**THE INPUT:**

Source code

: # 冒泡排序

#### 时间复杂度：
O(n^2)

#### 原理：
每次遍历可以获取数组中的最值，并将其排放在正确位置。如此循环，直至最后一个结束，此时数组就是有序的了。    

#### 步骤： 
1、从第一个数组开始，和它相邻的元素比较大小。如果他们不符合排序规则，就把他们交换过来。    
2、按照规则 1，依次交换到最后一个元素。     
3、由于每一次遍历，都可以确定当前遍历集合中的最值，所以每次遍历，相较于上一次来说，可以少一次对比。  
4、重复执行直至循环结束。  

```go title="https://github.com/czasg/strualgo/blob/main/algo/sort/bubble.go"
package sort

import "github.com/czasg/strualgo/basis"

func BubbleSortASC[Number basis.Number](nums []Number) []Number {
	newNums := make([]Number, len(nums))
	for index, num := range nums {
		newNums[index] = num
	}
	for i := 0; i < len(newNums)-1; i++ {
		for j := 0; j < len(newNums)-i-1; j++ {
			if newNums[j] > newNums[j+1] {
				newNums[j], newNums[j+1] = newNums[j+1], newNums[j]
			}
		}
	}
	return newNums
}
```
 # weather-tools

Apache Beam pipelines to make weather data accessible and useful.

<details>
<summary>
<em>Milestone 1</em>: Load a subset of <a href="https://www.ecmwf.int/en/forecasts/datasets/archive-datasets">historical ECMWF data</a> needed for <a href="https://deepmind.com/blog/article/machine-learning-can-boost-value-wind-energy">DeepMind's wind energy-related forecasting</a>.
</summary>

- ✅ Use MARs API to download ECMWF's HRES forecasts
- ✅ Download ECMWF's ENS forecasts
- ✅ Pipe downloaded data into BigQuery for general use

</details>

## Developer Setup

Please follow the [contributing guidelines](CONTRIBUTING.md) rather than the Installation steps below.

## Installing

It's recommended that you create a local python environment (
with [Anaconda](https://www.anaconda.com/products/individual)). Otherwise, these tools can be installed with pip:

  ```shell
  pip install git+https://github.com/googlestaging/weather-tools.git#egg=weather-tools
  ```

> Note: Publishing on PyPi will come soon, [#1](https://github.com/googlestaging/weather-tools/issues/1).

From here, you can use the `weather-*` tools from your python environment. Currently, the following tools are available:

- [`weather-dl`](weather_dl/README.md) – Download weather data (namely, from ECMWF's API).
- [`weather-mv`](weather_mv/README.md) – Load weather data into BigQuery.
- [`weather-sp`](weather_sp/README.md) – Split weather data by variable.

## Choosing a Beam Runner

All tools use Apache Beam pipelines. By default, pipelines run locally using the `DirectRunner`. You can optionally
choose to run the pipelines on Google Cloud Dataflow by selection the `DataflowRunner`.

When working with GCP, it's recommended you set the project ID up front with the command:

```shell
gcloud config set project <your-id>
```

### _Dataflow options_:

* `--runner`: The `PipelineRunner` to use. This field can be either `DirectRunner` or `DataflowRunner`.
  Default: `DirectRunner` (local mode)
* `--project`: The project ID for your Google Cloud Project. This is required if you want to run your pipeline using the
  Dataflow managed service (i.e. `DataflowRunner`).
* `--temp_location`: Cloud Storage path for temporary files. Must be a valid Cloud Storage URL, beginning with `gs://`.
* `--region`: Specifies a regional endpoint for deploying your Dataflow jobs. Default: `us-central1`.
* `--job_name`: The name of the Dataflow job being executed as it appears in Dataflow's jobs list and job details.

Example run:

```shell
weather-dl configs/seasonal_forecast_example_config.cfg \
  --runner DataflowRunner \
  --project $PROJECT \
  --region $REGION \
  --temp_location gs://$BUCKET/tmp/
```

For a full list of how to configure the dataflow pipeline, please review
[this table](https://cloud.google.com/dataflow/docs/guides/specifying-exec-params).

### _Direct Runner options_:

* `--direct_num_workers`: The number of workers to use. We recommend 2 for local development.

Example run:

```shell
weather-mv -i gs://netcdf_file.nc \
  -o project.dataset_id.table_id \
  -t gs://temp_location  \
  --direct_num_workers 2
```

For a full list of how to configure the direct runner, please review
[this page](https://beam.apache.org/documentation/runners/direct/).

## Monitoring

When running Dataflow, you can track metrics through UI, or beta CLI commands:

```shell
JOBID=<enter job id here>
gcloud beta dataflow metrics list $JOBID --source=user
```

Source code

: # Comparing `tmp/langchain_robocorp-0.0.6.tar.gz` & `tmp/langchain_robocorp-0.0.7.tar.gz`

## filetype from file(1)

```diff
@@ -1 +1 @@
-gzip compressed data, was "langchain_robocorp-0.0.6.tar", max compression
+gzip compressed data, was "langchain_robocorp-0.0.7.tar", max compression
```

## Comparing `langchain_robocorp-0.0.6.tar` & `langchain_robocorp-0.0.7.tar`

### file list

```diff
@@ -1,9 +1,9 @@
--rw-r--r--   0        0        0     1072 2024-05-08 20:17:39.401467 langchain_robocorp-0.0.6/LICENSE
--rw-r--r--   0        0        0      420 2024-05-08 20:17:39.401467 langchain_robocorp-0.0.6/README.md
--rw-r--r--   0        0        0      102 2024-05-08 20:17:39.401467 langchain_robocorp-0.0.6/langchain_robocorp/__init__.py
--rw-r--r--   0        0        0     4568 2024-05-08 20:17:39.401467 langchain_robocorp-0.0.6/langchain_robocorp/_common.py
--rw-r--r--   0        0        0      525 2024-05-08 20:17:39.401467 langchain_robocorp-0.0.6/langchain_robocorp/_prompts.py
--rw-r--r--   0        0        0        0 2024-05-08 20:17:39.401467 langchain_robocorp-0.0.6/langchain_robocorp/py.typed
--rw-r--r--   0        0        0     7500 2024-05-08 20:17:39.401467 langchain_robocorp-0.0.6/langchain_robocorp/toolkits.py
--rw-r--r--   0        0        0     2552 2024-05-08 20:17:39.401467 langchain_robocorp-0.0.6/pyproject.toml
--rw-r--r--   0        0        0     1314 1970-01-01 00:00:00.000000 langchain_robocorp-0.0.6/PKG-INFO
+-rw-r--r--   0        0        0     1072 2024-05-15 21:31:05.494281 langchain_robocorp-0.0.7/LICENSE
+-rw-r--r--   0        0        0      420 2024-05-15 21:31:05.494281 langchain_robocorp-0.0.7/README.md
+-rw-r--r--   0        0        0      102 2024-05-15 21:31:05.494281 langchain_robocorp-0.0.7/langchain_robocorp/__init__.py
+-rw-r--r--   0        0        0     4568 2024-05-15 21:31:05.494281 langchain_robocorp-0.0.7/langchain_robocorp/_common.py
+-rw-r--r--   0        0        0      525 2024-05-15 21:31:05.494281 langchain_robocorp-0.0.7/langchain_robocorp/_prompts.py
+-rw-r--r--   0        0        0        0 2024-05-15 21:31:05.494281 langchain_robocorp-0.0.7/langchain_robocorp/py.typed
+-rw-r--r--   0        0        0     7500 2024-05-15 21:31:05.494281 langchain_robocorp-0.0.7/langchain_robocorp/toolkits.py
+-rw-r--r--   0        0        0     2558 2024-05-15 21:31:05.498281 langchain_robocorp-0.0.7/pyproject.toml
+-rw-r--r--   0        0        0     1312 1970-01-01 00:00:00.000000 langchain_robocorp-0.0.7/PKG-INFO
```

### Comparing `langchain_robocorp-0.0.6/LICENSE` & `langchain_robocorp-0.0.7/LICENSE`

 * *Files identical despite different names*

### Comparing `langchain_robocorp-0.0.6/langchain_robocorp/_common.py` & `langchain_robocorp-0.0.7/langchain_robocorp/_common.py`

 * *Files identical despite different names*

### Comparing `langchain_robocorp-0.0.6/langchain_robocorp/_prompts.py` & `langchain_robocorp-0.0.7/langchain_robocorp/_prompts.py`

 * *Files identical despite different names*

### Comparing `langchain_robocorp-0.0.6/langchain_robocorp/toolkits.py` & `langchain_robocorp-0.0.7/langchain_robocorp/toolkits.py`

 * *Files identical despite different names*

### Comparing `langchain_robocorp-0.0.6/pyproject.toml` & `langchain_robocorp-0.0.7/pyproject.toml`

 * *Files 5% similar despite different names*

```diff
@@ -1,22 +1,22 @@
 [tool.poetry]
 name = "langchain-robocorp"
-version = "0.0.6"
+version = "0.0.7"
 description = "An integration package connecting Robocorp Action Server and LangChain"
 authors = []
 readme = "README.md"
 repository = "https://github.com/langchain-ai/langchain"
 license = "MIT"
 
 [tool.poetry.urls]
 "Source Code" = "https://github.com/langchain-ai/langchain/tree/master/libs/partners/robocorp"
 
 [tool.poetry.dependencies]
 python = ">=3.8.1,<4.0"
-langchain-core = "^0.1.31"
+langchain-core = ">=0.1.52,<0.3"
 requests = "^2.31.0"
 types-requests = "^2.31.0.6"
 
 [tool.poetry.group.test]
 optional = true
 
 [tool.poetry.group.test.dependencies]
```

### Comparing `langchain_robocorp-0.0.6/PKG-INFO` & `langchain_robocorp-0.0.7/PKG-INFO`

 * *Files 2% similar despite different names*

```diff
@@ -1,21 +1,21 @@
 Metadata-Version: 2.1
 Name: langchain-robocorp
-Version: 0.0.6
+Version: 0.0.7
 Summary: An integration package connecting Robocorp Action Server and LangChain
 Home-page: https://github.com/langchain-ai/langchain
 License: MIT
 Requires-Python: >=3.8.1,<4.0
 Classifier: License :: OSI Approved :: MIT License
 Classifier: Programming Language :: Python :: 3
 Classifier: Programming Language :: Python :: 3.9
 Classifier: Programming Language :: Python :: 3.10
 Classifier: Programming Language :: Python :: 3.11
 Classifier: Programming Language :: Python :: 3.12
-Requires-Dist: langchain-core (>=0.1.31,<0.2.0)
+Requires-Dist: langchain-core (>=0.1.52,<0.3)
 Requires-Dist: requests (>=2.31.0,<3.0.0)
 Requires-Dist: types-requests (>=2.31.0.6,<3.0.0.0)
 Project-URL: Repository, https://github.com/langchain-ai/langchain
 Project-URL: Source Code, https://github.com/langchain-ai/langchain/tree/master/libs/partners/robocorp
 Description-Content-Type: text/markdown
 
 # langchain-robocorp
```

**WORK TASK:** Each line that holds the string "tools" is to be copied from the entries above.

**SOLUTION FOR THIS PROBLEM:**
 # weather-tools
with [Anaconda](https://www.anaconda.com/products/individual)). Otherwise, these tools can be installed with pip:
  pip install git+https://github.com/googlestaging/weather-tools.git#egg=weather-tools
> Note: Publishing on PyPi will come soon, [#1](https://github.com/googlestaging/weather-tools/issues/1).
From here, you can use the `weather-*` tools from your python environment. Currently, the following tools are available:
All tools use Apache Beam pipelines. By default, pipelines run locally using the `DirectRunner`. You can optionally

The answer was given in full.